Bu arada, yedi yıla yakın bir zamandan beri, diktatörün özel esiri olarak dört duvar arasında tutulan Selahattin Demirtaş -en azından zor koşulları nedeniyle- siyasi çalışmalarını askıya aldı. Bunu yadırgamamak gerek. O Kürtlerin iyi yetişmiş, bedeller ödemiş değerlerinden biridir. Kürt geleneksel yapısı gereği, saygılı olmak lazım. Kürt’ün kültüründe, düşman elinde esir olarak sahip çıkmak, onu esirgemek vardır.

Her neyse, asıl olaya dönersek, ben ortaya çıkan sorunu, yani HDP olayını, şu şöyle yaptı, bu da böyle şeklinde değil, gelişmeleri zamanın ruhuna yayarak, anlatmaya çalışacağım. Şöyle ki:

Kürtlerin, içinde kendini bulup ifade ettiği Halkın Emek Partisi (HEP), 1990 yılında bir grup Kürt milletvekili ve Kemalist solcuların CHP’den kopup bir araya gelmesiyle kuruldu.

O dönemde, göreceli de olsa demokratik bir işleyiş vardı, ülkede. Türk ırkçılığı ateşli ama, henüz dişini göstererek ortalıkta dolaşan “har“ olmuş kurt azgınlığında değildi. Irkçılık, “sözde“ de olsa yadırganıyordu.

Fakat, Cumhurbaşkanı Özal’ın yürürlüğe koyduğu “Sansür ve Sürgün“ kararnamesiyle, ılımlı iklim anında değişti. Kürtleri terörle yıldırma adına, “Faili meçhul cinayetler“ serisi başladı. Kürt köyleri, Türk’ün zafer meşalesi oldu. Kürt seçilmişler, “ateş altındaki halka erişme“ çabasıyla seferber olmaya başlayınca, Kemalist “Kürtçülük, bölücülük yapma arkadaş“ dedi, derken yollar ayrılmaya başladı.

Tabanı Kürtlerden oluşan, Parti yönetiminin ağrırlığı da Kürtlere geçti. Ama başlangıçtaki “Kürt, Türk karması“ korundu ve gelenek gibi sürdürüldü.

Ancak günümüz Türk devleti çok değişti.
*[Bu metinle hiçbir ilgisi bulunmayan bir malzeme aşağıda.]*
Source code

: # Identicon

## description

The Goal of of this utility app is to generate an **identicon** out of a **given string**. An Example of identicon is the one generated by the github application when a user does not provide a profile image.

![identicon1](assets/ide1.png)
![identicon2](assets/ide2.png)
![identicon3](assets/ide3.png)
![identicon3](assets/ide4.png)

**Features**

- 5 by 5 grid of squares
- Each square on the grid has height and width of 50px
Irkçılık, “devletin bekası“ ve “tek devlet, tek bayrak, tek millet ve tek vatan“ naralarıyla resmi ideoloji halinde geldi. İktidarı, muhalefeti ve solcusuyla tüm örgütlü kanatlar ırkçı şemsiye altında bir araya geldi. Bütünleşti. Kürtlere, “dünya boyutunda“ savaş açıldı. Tek bir Kürt’ün faaliyeti nedeniyle, Japonya devletine bile protesto notası verildi.
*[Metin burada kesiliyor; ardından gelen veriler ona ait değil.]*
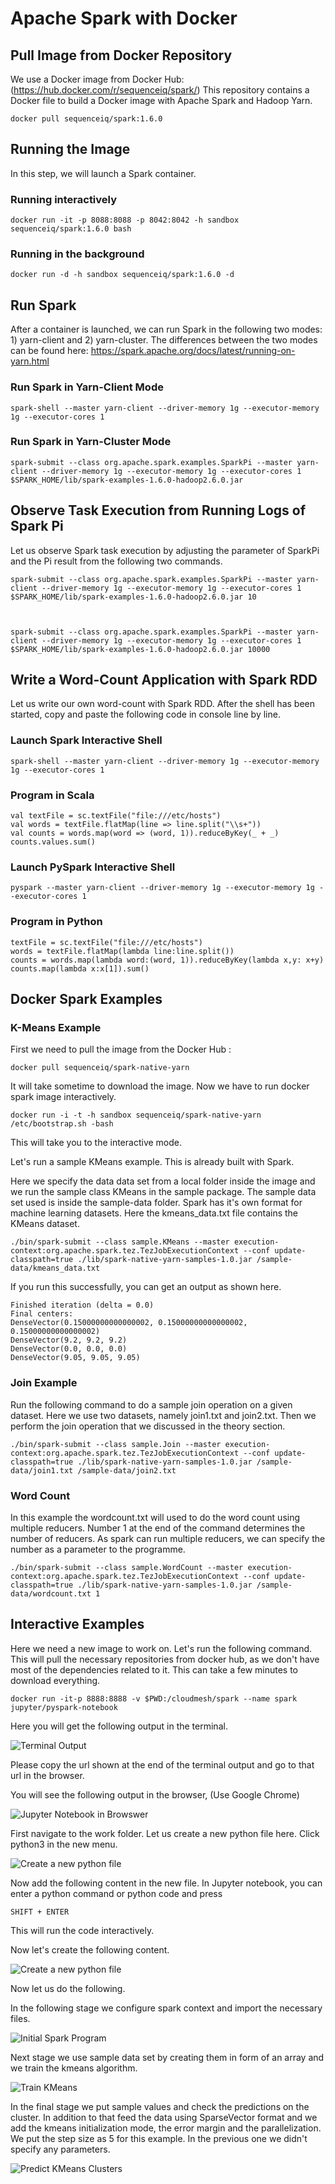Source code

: # Apache Spark with Docker

## Pull Image from Docker Repository

We use a Docker image from Docker Hub:
(https://hub.docker.com/r/sequenceiq/spark/) This repository contains a
Docker file to build a Docker image with Apache Spark and Hadoop Yarn.

    docker pull sequenceiq/spark:1.6.0

## Running the Image


In this step, we will launch a Spark container.

### Running interactively

    docker run -it -p 8088:8088 -p 8042:8042 -h sandbox sequenceiq/spark:1.6.0 bash

### Running in the background

    docker run -d -h sandbox sequenceiq/spark:1.6.0 -d

## Run Spark


After a container is launched, we can run Spark in the following two
modes: 1) yarn-client and 2) yarn-cluster. The differences between the
two modes can be found here:
https://spark.apache.org/docs/latest/running-on-yarn.html

### Run Spark in Yarn-Client Mode

    spark-shell --master yarn-client --driver-memory 1g --executor-memory 1g --executor-cores 1

### Run Spark in Yarn-Cluster Mode

    spark-submit --class org.apache.spark.examples.SparkPi --master yarn-client --driver-memory 1g --executor-memory 1g --executor-cores 1 $SPARK_HOME/lib/spark-examples-1.6.0-hadoop2.6.0.jar

## Observe Task Execution from Running Logs of Spark Pi


Let us observe Spark task execution by adjusting the parameter of
SparkPi and the Pi result from the following two commands.

    spark-submit --class org.apache.spark.examples.SparkPi --master yarn-client --driver-memory 1g --executor-memory 1g --executor-cores 1 $SPARK_HOME/lib/spark-examples-1.6.0-hadoop2.6.0.jar 10



    spark-submit --class org.apache.spark.examples.SparkPi --master yarn-client --driver-memory 1g --executor-memory 1g --executor-cores 1 $SPARK_HOME/lib/spark-examples-1.6.0-hadoop2.6.0.jar 10000

## Write a Word-Count Application with Spark RDD


Let us write our own word-count with Spark RDD. After the shell has been
started, copy and paste the following code in console line by line.

### Launch Spark Interactive Shell

    spark-shell --master yarn-client --driver-memory 1g --executor-memory 1g --executor-cores 1

### Program in Scala

    val textFile = sc.textFile("file:///etc/hosts")
    val words = textFile.flatMap(line => line.split("\\s+"))
    val counts = words.map(word => (word, 1)).reduceByKey(_ + _)
    counts.values.sum()

### Launch PySpark Interactive Shell

    pyspark --master yarn-client --driver-memory 1g --executor-memory 1g --executor-cores 1

### Program in Python

    textFile = sc.textFile("file:///etc/hosts")
    words = textFile.flatMap(lambda line:line.split())
    counts = words.map(lambda word:(word, 1)).reduceByKey(lambda x,y: x+y)
    counts.map(lambda x:x[1]).sum()


## Docker Spark Examples 

### K-Means Example 

First we need to pull the image from the Docker Hub :

    docker pull sequenceiq/spark-native-yarn

It will take sometime to download the image. Now we have to run docker spark image interactively.

	docker run -i -t -h sandbox sequenceiq/spark-native-yarn /etc/bootstrap.sh -bash
	
This will take you to the interactive mode. 

Let's run a sample KMeans example. This is already built with Spark. 

Here we specify the data data set from a local folder inside the image
and we run the sample class KMeans in the sample package. The sample
data set used is inside the sample-data folder. Spark has it's own
format for machine learning datasets. Here the kmeans_data.txt file
contains the KMeans dataset.

	./bin/spark-submit --class sample.KMeans --master execution-context:org.apache.spark.tez.TezJobExecutionContext --conf update-classpath=true ./lib/spark-native-yarn-samples-1.0.jar /sample-data/kmeans_data.txt


If you run this successfully, you can get an output as shown here. 

	Finished iteration (delta = 0.0)
	Final centers:
	DenseVector(0.15000000000000002, 0.15000000000000002, 0.15000000000000002)
	DenseVector(9.2, 9.2, 9.2)
	DenseVector(0.0, 0.0, 0.0)
	DenseVector(9.05, 9.05, 9.05)
	
### Join Example

Run the following command to do a sample join operation on a given
dataset. Here we use two datasets, namely join1.txt and
join2.txt. Then we perform the join operation that we discussed in the
theory section.

	./bin/spark-submit --class sample.Join --master execution-context:org.apache.spark.tez.TezJobExecutionContext --conf update-classpath=true ./lib/spark-native-yarn-samples-1.0.jar /sample-data/join1.txt /sample-data/join2.txt
	
### Word  Count

In this example the wordcount.txt will used to do the word count using
multiple reducers. Number 1 at the end of the command determines the
number of reducers. As spark can run multiple reducers, we can specify
the number as a parameter to the programme.

	./bin/spark-submit --class sample.WordCount --master execution-context:org.apache.spark.tez.TezJobExecutionContext --conf update-classpath=true ./lib/spark-native-yarn-samples-1.0.jar /sample-data/wordcount.txt 1


## Interactive Examples

Here we need a new image to work on. Let's run the following
command. This will pull the necessary repositories from docker hub, as
we don't have most of the dependencies related to it. This can take a
few minutes to download everything.

	docker run -it-p 8888:8888 -v $PWD:/cloudmesh/spark --name spark jupyter/pyspark-notebook
	
Here you will get the following output in the terminal. 

![Terminal Output](images/docker-spark-jupyter.png)

Please copy the url shown at the end of the terminal output and go to
that url in the browser.

You will see the following output in the browser, (Use Google Chrome)

![Jupyter Notebook in Browswer](images/docker-spark-jup-1.png)

First navigate to the work folder. Let us create a new python file
here. Click python3 in the new menu. 

![Create a new python file](images/docker-spark-jup-2.png)

Now add the following content in the new file. In Jupyter notebook, 
you can enter a python command or python code and press

	SHIFT + ENTER

This will run the code interactively. 

Now let's create the following content. 

![Create a new python file](images/docker-spark-jup-3.png)

Now let us do the following. 

In the following stage we configure spark context and 
import the necessary files. 

![Initial Spark Program](images/docker-spark-tut-1.png)

Next stage we use sample data set by creating them 
in form of an array and we train the kmeans algorithm. 

![Train KMeans](images/docker-spark-tut-2.png)

In the final stage we put sample values and check the 
predictions on the cluster. In addition to that feed the data
using SparseVector format and we add the kmeans initialization 
mode, the error margin and the parallelization. We put the 
step size as 5 for this example. In the previous one we didn't 
specify any parameters. 

![Predict KMeans Clusters](images/docker-spark-tut-3.png)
Irkçılık zamanla yaşama biçimi oldu. Gizlisi, saklısı olmayan devlet ideolojisine dönüştü. 

Recep Tayyip liderliğindeki Türk İslam Faşizminde bir ilk daha yaşandı. 25 milyon Kürt’ün yaşandığı ülkede, Kürtler “kafir düşman“ ilan edilircesine, dinci Osmanlıdan sonra, DAİŞ yöntemiyle camilerde hutbe, sabahın şafağında “sela“ okunarak ordu Kürtler üstüne sefere yollandı. İktidarı ve muhalefeti ile siyaset, Kürtleri yok etmeye çıkan orduya selama durdu.

Kürtler, kuşatma altında, yargıda, poliste, hapishanelerde  ve giderek her yerde düşman muamelesi görüyordu. Kürt öldürmek, Türk ellerinde iş aramaya, çalışmaya gidenleri linç etmek, oralarda dilini konuşan, müzik dinleyenin canını almak, Türk’e serbestti. Yani kurt özgür, ama koyunlar bağlıydı. Bu vahşi özgürlükte, Konya’da bir Kürt ailesi topluca öldürülüyor, olay Türk tarihine adli bir cinayet olarak kayda geçiyordu.
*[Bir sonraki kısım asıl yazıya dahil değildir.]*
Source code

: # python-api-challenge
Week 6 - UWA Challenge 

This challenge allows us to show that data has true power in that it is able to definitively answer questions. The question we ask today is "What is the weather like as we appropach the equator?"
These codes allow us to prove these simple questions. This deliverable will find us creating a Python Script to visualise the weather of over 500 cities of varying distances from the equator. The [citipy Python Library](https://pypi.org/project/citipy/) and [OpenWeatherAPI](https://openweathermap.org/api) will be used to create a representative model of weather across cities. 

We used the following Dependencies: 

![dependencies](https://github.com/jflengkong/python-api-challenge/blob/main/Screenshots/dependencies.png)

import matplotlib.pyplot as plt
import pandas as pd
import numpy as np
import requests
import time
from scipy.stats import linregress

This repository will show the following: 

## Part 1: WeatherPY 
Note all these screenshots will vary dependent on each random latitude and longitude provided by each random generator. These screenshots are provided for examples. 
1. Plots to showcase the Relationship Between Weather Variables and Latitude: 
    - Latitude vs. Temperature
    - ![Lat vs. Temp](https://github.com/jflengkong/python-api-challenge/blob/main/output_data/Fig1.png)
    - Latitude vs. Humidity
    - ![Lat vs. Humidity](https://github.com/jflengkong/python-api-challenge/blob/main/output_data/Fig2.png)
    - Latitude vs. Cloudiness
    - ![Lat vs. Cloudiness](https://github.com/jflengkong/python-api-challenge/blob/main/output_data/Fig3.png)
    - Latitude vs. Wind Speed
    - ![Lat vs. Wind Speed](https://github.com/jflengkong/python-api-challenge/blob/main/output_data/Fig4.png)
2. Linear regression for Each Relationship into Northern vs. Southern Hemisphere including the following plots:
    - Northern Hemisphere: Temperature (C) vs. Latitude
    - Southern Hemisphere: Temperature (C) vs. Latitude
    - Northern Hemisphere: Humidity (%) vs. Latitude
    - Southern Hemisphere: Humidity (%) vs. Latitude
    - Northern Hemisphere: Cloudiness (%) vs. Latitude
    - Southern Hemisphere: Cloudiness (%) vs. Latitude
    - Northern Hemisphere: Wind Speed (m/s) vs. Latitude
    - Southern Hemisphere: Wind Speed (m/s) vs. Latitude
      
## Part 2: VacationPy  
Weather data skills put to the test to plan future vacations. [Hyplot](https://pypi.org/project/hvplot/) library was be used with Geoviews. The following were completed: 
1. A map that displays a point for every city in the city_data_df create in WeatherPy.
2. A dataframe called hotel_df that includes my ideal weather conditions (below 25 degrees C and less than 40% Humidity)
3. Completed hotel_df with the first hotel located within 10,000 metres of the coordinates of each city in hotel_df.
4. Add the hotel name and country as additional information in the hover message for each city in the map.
Bütün bunlar olurken, Kürt kitlesi HEP’in devamı olan HDP’den, 1990’lardaki gibi “kimsesizlerin kimi olma“sını bekledi. Ama isteğe cevap olabildi mi, o ayrı mesele...

Gel gelelim bu süreçte, artık Türklerden kimsenin selam vermediği, birlikte görünmemek için felik felik kaçtığı HDP, “Kürtlerin gücü ile Türklere demokrasi getirme“ye aday gibi ses veriyordu.

Oysa Kürtlerin de Türklerin de buna ihtiyacı yoktu. Türk’ün “ata“sı (Atatürk), ona yüz yıl önce ihtiyacı olan her şeyi  vermişti. “O gereken“ de ırkçılık aşısıydı. Gerisi ise zarardı. Mesela, 1968’de “milli demokratik devrim“ diye diye sokağa çıkan Kemalist üniversiteli gençler asıldılar. Topluca ve tek tek vurularak “zarar bertaraf“ edildi. Ne yani, Türk için “demokrasi“ dediğin seçimdi. O da vardı. Daha ne olsundu ki?

Kürtten beklenen, demokrasi dersi değil, “teklik üzere“ faşizme biat, onların anlayışıyla, “Orta Asya’dan gelmiş bir Türküm“ yalanına katılma haykırışıydı. Yalan yoksa, düşmandı Kürtler...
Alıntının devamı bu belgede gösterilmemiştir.